Personal information
- Born: Zeynəb Həmid qızı Məmmədyarova 3 October 1983 (age 42) Sumgayit, Azerbaijan SSR, Soviet Union

Chess career
- Country: Azerbaijan
- Title: Woman Grandmaster (2002)
- Peak rating: 2384 (July 2007)

= Zeinab Mamedyarova =

Azerbaijani chess player (born 1983)

Zeinab Hamid qizi Mamedyarova (also spelled Mamedjarova; Zeynəb Həmid qızı Məmmədyarova; born 3 October 1983) is an Azerbaijani chess player holding the FIDE title of Woman Grandmaster (WGM).

== Career ==
In 2000, Mamedyarova won the Girls U18 section of the World Youth Championships in Oropesa del Mar and took a silver medal at the 34th Chess Olympiad, held in Istanbul. In 2002, she won the European junior girls championship in Baku and a bronze medal at the 35th Chess Olympiad in Bled.

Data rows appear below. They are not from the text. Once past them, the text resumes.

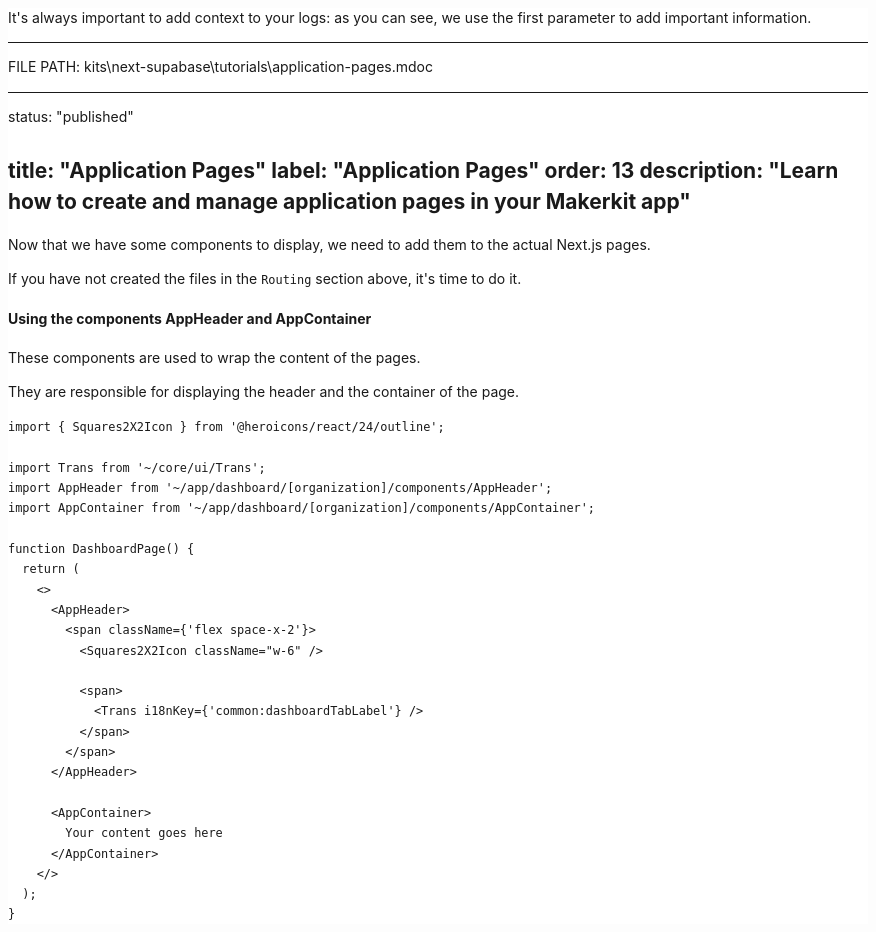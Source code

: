 It's always important to add context to your logs: as you can see, we use the first parameter to add important information.

-----------------
FILE PATH: kits\next-supabase\tutorials\application-pages.mdoc

---
status: "published"

title: "Application Pages"
label: "Application Pages"
order: 13
description: "Learn how to create and manage application pages in your Makerkit app"
---


Now that we have some components to display, we need to add them to the
actual Next.js pages.

If you have not created the files in the `Routing` section above, it's time to do it.

#### Using the components AppHeader and AppContainer

These components are used to wrap the content of the pages.

They are responsible for displaying the header and the container of the page.

```tsx
import { Squares2X2Icon } from '@heroicons/react/24/outline';

import Trans from '~/core/ui/Trans';
import AppHeader from '~/app/dashboard/[organization]/components/AppHeader';
import AppContainer from '~/app/dashboard/[organization]/components/AppContainer';

function DashboardPage() {
  return (
    <>
      <AppHeader>
        <span className={'flex space-x-2'}>
          <Squares2X2Icon className="w-6" />

          <span>
            <Trans i18nKey={'common:dashboardTabLabel'} />
          </span>
        </span>
      </AppHeader>

      <AppContainer>
        Your content goes here
      </AppContainer>
    </>
  );
}
```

Mamedyarova won the Azerbaijani women's championship in 2001, 2008, 2015. She took part in the Istanbul leg of the FIDE Women's Grand Prix series in 2009.

== Personal life ==
She is the elder sister of Shakhriyar Mamedyarov and Turkan Mamedyarova, both also chess players. Zeinab is married and has a son.